When Michael Schiavo received Florida court approval, the Catholic right’s brain trust became convinced its predictions of legalized abortion and euthanasia generating a holocaust of unwanted people were finally coming to fruition. Robert George told National Review, “The Nazis killed–murdered–thousands of handicapped people and millions of Jews precisely because they regarded them as unfit to live…. What’s really going on here…is that Terri’s husband has decided that hers is a life not worth having.”

Santorum thrust himself into the crisis with a personal vow to save Schiavo’s life, even if it meant overriding the will of a state court. The Senate interrupted its Easter recess and rushed to Washington to approve legislation granting a final review at the federal court level to Schiavo’s parents, who opposed removing her feeding tube. Bush cut short his own vacation at his Texas ranch to sign the bill. Yet the courts unanimously rejected the appeal on the grounds that a bill affording special rights to an individual is explicitly unconstitutional.

Santorum swung back into action, beseeching Republican officials in Florida to make a last-minute end run around the courts. After canceling a speech he had scheduled in Florida to discuss his support for privatizing Social Security, Santorum detoured to Schiavo’s hospice with press gaggle in tow. Standing by Schiavo’s bedside, Santorum prayed with her parents and explained, “This is about trying to do right by a woman who legally is being wronged by the system.”

The public reacted to the spectacle with revulsion; as a result, the approval rating of the Republican Congress plummeted. Yet even after an autopsy a month after Schiavo’s death showed that “no amount of treatment or rehabilitation would have reversed” her brain damage, Santorum clung to his position. “If a state court decides to take the life of someone, there should be a federal review,” he told the Washington Post. It did not seem to matter to Santorum’s populist allies at First Things that their man in the Senate now found “judicial tyranny” convenient.

The Schiavo affair coincided with the launch of Santorum’s campaign for re-election against Bob Casey Jr. Though Casey is a conservative Democrat and Catholic opposed to abortion, he appeared a figure of calm reason next to Santorum. To complicate political matters for Santorum, his conservative Catholic allies have had a difficult time making the case to Catholic Pennsylvanians that voting for the Democrat is tantamount to violating their sacrament. From the inception of the campaign to now, less than a week before election day, polls have consistently showed Santorum behind by double digits.
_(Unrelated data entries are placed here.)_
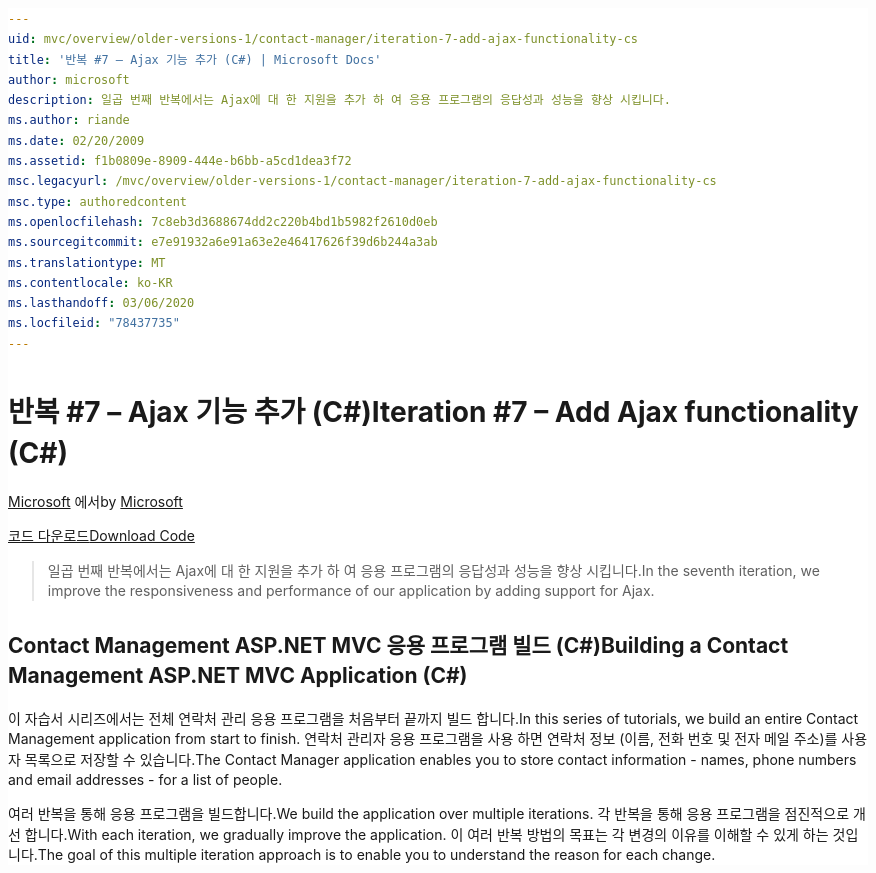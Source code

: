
 ```yaml
---
uid: mvc/overview/older-versions-1/contact-manager/iteration-7-add-ajax-functionality-cs
title: '반복 #7 – Ajax 기능 추가 (C#) | Microsoft Docs'
author: microsoft
description: 일곱 번째 반복에서는 Ajax에 대 한 지원을 추가 하 여 응용 프로그램의 응답성과 성능을 향상 시킵니다.
ms.author: riande
ms.date: 02/20/2009
ms.assetid: f1b0809e-8909-444e-b6bb-a5cd1dea3f72
msc.legacyurl: /mvc/overview/older-versions-1/contact-manager/iteration-7-add-ajax-functionality-cs
msc.type: authoredcontent
ms.openlocfilehash: 7c8eb3d3688674dd2c220b4bd1b5982f2610d0eb
ms.sourcegitcommit: e7e91932a6e91a63e2e46417626f39d6b244a3ab
ms.translationtype: MT
ms.contentlocale: ko-KR
ms.lasthandoff: 03/06/2020
ms.locfileid: "78437735"
---
```

# <a name="iteration-7--add-ajax-functionality-c"></a><span data-ttu-id="7beea-103">반복 #7 – Ajax 기능 추가 (C#)</span><span class="sxs-lookup"><span data-stu-id="7beea-103">Iteration #7 – Add Ajax functionality (C#)</span></span>

<span data-ttu-id="7beea-104">[Microsoft](https://github.com/microsoft) 에서</span><span class="sxs-lookup"><span data-stu-id="7beea-104">by [Microsoft](https://github.com/microsoft)</span></span>

[<span data-ttu-id="7beea-105">코드 다운로드</span><span class="sxs-lookup"><span data-stu-id="7beea-105">Download Code</span></span>](iteration-7-add-ajax-functionality-cs/_static/contactmanager_7_cs1.zip)

> <span data-ttu-id="7beea-106">일곱 번째 반복에서는 Ajax에 대 한 지원을 추가 하 여 응용 프로그램의 응답성과 성능을 향상 시킵니다.</span><span class="sxs-lookup"><span data-stu-id="7beea-106">In the seventh iteration, we improve the responsiveness and performance of our application by adding support for Ajax.</span></span>

## <a name="building-a-contact-management-aspnet-mvc-application-c"></a><span data-ttu-id="7beea-107">Contact Management ASP.NET MVC 응용 프로그램 빌드 (C#)</span><span class="sxs-lookup"><span data-stu-id="7beea-107">Building a Contact Management ASP.NET MVC Application (C#)</span></span>

<span data-ttu-id="7beea-108">이 자습서 시리즈에서는 전체 연락처 관리 응용 프로그램을 처음부터 끝까지 빌드 합니다.</span><span class="sxs-lookup"><span data-stu-id="7beea-108">In this series of tutorials, we build an entire Contact Management application from start to finish.</span></span> <span data-ttu-id="7beea-109">연락처 관리자 응용 프로그램을 사용 하면 연락처 정보 (이름, 전화 번호 및 전자 메일 주소)를 사용자 목록으로 저장할 수 있습니다.</span><span class="sxs-lookup"><span data-stu-id="7beea-109">The Contact Manager application enables you to store contact information - names, phone numbers and email addresses - for a list of people.</span></span>

<span data-ttu-id="7beea-110">여러 반복을 통해 응용 프로그램을 빌드합니다.</span><span class="sxs-lookup"><span data-stu-id="7beea-110">We build the application over multiple iterations.</span></span> <span data-ttu-id="7beea-111">각 반복을 통해 응용 프로그램을 점진적으로 개선 합니다.</span><span class="sxs-lookup"><span data-stu-id="7beea-111">With each iteration, we gradually improve the application.</span></span> <span data-ttu-id="7beea-112">이 여러 반복 방법의 목표는 각 변경의 이유를 이해할 수 있게 하는 것입니다.</span><span class="sxs-lookup"><span data-stu-id="7beea-112">The goal of this multiple iteration approach is to enable you to understand the reason for each change.</span></span>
Santorum’s impending defeat has compounded the already palpable anguish in conservative circles. Recently, John Miller of National Review declared that Santorum’s loss would not only cost the right wing “one of its most talented warriors” but would also be “a repudiation of conservatism itself.” Yet the movement that animated Santorum’s ideology on matters from abortion to “man-on-dog” sex is already looking beyond him for their next political host body. They are especially interested in outgoing Massachusetts governor and possible GOP presidential nominee Mitt Romney.
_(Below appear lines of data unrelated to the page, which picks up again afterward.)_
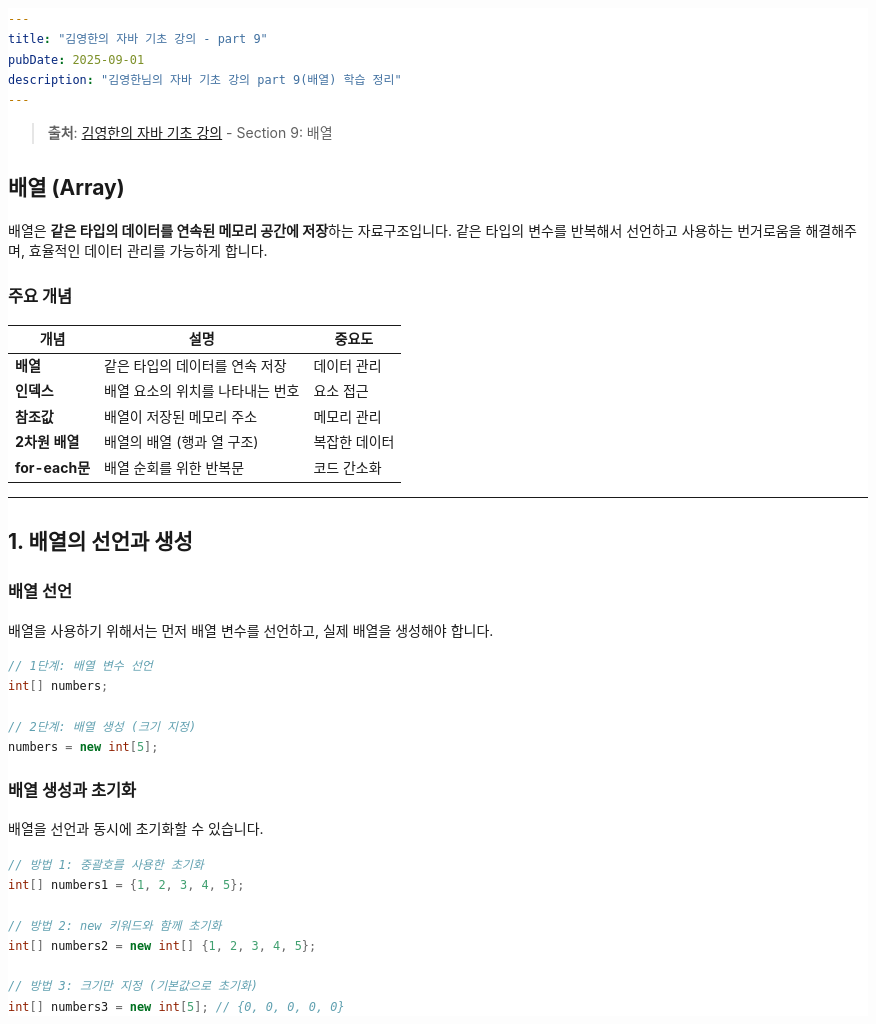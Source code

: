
 ```yaml
---
title: "김영한의 자바 기초 강의 - part 9"
pubDate: 2025-09-01
description: "김영한님의 자바 기초 강의 part 9(배열) 학습 정리"
---
```


> **출처**: [김영한의 자바 기초 강의](https://inf.run/PVx3u) - Section 9: 배열

## 배열 (Array)

배열은 **같은 타입의 데이터를 연속된 메모리 공간에 저장**하는 자료구조입니다. 같은 타입의 변수를 반복해서 선언하고 사용하는 번거로움을 해결해주며, 효율적인 데이터 관리를 가능하게 합니다.

### 주요 개념

| 개념           | 설명                             | 중요도        |
| -------------- | -------------------------------- | ------------- |
| **배열**       | 같은 타입의 데이터를 연속 저장   | 데이터 관리   |
| **인덱스**     | 배열 요소의 위치를 나타내는 번호 | 요소 접근     |
| **참조값**     | 배열이 저장된 메모리 주소        | 메모리 관리   |
| **2차원 배열** | 배열의 배열 (행과 열 구조)       | 복잡한 데이터 |
| **for-each문** | 배열 순회를 위한 반복문          | 코드 간소화   |

---

## 1. 배열의 선언과 생성

### 배열 선언

배열을 사용하기 위해서는 먼저 배열 변수를 선언하고, 실제 배열을 생성해야 합니다.

```java
// 1단계: 배열 변수 선언
int[] numbers;

// 2단계: 배열 생성 (크기 지정)
numbers = new int[5];
```

### 배열 생성과 초기화

배열을 선언과 동시에 초기화할 수 있습니다.

```java
// 방법 1: 중괄호를 사용한 초기화
int[] numbers1 = {1, 2, 3, 4, 5};

// 방법 2: new 키워드와 함께 초기화
int[] numbers2 = new int[] {1, 2, 3, 4, 5};

// 방법 3: 크기만 지정 (기본값으로 초기화)
int[] numbers3 = new int[5]; // {0, 0, 0, 0, 0}
```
Though Romney is a Mormon, his campaign is taking aggressive steps to capture the heart of the Catholic right. On October 16 he hosted a junior member of the movement in his office, National Review‘s Kathryn Jean Lopez. Lopez came away convinced that Romney was an avid reader of her intellectual heroes. “While in the statehouse today, I couldn’t help but notice (and no one pointed it out to me, for the record) a copy of [Ramesh Ponnuru’s antiabortion polemic] Party of Death in the recently read pile,” Lopez wrote on the National Review blog. Without a trace of skepticism, she continued, “Incidentally, not far from it was Clash of Orthodoxies, by Ramesh’s old prof, Robby George…. None of which looked like it was put out for [a National Review Online] visit.”
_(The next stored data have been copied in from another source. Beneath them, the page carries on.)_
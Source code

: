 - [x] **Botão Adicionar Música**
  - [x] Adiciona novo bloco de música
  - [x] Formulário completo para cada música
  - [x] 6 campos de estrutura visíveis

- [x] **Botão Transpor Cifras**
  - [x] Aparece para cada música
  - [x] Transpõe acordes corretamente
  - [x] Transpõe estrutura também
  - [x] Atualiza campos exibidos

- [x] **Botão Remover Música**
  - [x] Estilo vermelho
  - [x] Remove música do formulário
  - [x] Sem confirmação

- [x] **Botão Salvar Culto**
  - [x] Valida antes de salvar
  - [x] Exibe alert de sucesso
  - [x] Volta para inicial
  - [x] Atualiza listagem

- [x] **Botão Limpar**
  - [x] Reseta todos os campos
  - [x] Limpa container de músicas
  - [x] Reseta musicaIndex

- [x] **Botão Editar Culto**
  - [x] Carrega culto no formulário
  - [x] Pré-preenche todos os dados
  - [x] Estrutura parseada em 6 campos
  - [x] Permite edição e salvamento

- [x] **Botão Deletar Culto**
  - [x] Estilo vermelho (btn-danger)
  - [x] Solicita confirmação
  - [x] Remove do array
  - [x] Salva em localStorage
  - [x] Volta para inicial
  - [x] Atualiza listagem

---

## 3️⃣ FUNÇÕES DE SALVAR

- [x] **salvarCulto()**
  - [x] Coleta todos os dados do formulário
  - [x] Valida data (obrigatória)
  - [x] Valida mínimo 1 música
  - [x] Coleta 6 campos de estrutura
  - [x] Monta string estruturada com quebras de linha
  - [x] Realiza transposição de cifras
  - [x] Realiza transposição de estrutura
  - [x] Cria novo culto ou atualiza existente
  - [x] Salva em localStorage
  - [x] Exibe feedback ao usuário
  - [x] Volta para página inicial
While painful for the Catholic right, the possible demise of the Republican Congressional majority would be only one defeat in the Catholic right’s protracted culture war. They have already inaugurated their post-Santorum, post-Bush strategy. As Arkes wrote in First Things in 2005, “The future of the pro-life movement need not depend on chance, or even the next presidential campaign.”